== Exercise ==
Each line in the records that mentions the word "property" needs to be listed.

== Records shown ==
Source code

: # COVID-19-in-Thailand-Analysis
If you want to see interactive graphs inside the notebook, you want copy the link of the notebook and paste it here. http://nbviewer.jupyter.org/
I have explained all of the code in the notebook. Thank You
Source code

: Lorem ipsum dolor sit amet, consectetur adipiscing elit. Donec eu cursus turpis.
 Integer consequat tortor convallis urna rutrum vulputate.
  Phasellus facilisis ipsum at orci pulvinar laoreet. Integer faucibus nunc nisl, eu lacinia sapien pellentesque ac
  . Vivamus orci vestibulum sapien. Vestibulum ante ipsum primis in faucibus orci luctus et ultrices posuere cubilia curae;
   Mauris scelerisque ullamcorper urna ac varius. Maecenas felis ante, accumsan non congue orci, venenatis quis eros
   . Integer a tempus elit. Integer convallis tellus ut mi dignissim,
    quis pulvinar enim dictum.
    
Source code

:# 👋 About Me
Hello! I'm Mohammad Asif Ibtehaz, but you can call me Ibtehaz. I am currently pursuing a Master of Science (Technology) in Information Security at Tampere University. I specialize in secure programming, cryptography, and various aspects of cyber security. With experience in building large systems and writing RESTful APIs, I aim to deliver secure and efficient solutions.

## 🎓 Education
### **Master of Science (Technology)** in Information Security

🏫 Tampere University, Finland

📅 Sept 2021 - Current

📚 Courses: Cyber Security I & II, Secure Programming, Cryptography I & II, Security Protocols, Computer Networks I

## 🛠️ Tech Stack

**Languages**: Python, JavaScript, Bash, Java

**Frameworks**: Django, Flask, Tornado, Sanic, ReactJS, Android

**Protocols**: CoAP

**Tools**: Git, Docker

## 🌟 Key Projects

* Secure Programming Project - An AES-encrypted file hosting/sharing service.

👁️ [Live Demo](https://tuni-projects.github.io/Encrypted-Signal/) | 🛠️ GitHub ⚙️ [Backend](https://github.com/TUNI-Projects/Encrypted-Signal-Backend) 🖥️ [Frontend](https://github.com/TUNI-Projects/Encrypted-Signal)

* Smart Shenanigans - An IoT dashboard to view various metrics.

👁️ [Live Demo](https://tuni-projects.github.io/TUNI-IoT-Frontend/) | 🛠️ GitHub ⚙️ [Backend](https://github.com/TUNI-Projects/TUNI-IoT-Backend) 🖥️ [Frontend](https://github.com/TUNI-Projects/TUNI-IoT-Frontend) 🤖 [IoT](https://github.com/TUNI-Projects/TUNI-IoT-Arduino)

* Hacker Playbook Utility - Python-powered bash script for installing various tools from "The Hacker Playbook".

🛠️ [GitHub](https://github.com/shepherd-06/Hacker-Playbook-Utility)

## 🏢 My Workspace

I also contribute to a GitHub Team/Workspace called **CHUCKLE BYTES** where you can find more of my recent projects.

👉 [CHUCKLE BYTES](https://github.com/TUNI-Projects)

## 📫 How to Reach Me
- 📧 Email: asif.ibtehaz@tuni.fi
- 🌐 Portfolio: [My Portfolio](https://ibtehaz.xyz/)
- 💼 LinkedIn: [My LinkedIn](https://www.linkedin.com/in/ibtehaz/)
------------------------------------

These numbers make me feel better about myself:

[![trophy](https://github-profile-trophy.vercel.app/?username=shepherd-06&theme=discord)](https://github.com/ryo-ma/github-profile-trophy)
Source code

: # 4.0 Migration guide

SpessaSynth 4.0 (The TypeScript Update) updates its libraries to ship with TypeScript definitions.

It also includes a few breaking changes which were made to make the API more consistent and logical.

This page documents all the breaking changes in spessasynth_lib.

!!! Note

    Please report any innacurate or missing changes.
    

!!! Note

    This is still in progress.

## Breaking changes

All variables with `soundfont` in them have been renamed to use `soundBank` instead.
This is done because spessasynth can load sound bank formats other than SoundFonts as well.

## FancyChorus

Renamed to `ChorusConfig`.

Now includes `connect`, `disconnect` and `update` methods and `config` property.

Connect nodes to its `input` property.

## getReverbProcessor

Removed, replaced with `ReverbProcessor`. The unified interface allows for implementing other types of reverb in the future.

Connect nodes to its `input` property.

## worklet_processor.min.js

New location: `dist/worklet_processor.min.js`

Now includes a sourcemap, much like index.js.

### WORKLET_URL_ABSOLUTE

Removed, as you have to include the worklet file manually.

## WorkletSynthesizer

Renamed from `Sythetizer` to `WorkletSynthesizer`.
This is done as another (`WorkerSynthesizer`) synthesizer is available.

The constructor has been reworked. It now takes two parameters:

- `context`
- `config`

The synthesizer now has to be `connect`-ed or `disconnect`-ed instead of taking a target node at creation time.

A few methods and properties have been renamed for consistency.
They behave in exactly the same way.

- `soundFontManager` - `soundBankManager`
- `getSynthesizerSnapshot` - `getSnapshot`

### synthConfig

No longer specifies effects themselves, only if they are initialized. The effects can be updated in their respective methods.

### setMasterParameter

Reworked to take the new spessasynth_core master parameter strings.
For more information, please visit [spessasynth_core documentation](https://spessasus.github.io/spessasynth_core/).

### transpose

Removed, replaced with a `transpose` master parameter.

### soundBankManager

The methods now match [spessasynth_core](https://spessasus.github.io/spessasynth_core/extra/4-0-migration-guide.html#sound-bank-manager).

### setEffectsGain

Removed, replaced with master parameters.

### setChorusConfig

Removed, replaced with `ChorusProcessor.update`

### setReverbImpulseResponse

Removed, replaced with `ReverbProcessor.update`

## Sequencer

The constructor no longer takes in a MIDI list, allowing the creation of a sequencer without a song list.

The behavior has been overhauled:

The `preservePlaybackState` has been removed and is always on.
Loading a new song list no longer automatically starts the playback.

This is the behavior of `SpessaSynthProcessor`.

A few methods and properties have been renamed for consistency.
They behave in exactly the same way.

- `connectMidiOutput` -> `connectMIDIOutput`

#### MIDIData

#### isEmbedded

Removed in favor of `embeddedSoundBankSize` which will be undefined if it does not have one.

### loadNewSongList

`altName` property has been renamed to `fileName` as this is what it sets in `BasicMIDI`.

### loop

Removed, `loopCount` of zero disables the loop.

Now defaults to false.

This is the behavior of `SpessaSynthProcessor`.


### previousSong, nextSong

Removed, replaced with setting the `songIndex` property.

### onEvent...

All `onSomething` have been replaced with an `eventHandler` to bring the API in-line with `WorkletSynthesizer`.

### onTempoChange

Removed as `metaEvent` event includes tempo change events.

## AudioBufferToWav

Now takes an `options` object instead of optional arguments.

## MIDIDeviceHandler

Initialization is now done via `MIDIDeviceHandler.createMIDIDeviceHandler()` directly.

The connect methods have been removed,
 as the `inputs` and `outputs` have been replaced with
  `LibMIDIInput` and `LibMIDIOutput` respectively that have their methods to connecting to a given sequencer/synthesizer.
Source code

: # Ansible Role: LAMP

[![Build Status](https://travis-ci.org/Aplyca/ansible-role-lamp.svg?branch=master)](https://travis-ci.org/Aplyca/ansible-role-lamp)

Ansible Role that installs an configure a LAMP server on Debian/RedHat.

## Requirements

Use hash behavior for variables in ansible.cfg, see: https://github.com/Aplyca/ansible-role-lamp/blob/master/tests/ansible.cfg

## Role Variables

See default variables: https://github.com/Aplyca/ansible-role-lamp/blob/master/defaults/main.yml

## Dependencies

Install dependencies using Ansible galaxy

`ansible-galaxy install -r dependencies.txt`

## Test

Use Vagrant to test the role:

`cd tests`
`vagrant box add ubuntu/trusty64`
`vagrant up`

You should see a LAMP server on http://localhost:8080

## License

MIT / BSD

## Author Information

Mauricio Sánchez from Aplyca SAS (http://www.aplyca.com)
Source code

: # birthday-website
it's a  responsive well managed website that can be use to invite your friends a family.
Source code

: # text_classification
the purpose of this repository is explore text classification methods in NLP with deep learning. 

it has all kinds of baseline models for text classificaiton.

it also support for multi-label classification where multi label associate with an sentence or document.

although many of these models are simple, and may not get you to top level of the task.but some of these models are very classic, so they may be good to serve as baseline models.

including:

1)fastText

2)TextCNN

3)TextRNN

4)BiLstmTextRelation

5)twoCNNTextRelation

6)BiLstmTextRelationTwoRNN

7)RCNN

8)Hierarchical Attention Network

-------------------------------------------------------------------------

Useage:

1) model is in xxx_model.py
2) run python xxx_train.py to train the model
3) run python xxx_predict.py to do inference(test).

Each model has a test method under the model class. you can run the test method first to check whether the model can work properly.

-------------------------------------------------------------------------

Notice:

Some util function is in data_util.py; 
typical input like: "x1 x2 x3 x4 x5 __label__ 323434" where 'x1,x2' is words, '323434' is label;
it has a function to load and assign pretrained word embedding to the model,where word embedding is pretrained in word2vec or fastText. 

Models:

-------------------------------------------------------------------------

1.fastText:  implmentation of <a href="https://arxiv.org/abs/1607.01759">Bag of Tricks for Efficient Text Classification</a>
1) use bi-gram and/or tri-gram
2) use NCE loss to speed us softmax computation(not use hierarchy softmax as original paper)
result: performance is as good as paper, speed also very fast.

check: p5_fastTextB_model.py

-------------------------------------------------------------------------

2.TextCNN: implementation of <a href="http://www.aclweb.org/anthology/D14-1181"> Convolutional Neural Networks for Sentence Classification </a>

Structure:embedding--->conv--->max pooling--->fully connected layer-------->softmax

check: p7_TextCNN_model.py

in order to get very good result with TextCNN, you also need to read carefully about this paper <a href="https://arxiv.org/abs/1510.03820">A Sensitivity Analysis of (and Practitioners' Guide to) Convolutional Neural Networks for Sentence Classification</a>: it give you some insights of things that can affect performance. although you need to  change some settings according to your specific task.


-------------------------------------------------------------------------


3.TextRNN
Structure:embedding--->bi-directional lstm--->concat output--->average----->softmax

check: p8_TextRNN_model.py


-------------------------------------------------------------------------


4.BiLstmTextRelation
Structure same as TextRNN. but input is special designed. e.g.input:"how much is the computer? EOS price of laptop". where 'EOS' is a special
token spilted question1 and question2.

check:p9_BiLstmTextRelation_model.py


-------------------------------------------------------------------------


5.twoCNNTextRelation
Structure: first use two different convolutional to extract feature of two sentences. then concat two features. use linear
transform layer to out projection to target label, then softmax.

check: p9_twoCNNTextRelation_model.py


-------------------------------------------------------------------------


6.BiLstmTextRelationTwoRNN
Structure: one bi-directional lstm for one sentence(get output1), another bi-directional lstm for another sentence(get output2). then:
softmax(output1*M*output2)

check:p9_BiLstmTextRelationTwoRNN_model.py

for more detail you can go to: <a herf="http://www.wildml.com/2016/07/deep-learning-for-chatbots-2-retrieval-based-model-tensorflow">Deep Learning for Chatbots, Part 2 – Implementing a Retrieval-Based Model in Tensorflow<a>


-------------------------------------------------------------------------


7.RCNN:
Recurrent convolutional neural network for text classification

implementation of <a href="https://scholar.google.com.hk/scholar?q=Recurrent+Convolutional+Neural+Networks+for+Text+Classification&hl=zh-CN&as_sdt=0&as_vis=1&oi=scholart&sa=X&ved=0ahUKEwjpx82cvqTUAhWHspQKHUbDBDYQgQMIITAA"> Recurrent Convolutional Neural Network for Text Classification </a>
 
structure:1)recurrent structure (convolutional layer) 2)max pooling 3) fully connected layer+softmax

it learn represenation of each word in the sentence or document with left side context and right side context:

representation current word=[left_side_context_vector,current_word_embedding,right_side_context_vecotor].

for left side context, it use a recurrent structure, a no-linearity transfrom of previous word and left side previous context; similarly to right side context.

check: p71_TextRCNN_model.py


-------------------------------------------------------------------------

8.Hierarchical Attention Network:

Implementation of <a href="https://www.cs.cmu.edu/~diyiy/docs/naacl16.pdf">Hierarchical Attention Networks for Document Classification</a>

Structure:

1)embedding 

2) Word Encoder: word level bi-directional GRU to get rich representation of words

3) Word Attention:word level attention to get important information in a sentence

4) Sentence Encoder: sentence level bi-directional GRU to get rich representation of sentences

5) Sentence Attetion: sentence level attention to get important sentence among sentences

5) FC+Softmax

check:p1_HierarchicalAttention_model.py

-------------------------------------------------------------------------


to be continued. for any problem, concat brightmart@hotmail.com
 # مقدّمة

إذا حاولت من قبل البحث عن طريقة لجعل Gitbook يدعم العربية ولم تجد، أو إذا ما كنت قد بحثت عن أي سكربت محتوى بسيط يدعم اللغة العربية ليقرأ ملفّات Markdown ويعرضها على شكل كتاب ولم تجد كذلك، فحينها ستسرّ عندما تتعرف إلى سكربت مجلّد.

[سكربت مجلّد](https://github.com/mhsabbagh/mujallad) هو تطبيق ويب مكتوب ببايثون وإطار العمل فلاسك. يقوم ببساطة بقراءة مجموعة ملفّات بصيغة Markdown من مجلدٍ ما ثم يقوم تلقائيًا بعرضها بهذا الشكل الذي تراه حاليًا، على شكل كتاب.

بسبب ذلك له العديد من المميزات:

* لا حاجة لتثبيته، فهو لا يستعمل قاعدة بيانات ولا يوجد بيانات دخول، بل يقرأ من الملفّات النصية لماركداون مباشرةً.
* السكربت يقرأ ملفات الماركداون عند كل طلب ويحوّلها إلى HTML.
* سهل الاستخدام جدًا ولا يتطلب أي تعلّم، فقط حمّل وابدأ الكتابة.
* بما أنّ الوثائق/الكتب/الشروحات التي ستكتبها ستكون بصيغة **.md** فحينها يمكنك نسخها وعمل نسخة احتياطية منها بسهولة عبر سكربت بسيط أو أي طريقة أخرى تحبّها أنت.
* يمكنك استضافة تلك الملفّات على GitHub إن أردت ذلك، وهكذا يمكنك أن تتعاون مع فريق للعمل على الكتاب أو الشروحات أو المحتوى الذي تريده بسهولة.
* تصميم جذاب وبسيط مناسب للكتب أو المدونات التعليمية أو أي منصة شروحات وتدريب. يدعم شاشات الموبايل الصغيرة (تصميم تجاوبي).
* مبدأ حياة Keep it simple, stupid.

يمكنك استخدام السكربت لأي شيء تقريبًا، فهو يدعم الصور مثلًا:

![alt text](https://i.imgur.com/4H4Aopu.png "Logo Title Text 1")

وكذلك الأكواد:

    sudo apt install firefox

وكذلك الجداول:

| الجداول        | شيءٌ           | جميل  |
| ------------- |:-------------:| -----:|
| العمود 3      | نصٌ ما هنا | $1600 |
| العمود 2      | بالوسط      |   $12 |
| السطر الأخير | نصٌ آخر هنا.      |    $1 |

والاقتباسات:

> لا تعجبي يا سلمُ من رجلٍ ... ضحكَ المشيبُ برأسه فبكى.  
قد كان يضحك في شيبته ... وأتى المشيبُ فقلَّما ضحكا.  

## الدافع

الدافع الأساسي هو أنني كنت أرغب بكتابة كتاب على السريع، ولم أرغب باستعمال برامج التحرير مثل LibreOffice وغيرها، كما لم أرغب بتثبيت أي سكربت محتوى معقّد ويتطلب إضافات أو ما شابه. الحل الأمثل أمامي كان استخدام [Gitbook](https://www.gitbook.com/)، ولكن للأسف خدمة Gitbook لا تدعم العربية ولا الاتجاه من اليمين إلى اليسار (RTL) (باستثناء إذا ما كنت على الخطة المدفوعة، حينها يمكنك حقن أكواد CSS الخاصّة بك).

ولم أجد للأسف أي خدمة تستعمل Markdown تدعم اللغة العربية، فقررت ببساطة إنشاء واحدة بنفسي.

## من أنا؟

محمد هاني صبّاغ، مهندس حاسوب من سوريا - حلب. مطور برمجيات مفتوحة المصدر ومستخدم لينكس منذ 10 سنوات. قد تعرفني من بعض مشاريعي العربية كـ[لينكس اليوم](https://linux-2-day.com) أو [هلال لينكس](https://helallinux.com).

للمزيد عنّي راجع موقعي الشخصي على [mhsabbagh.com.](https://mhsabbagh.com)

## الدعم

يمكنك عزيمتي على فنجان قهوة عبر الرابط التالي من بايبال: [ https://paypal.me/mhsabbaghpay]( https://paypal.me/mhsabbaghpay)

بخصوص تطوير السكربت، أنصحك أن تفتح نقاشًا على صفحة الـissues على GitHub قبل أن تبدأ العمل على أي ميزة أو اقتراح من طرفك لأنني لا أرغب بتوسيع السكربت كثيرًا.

== Response ==
Now includes `connect`, `disconnect` and `update` methods and `config` property.
Connect nodes to its `input` property.
Connect nodes to its `input` property.
`altName` property has been renamed to `fileName` as this is what it sets in `BasicMIDI`.
Removed, replaced with setting the `songIndex` property.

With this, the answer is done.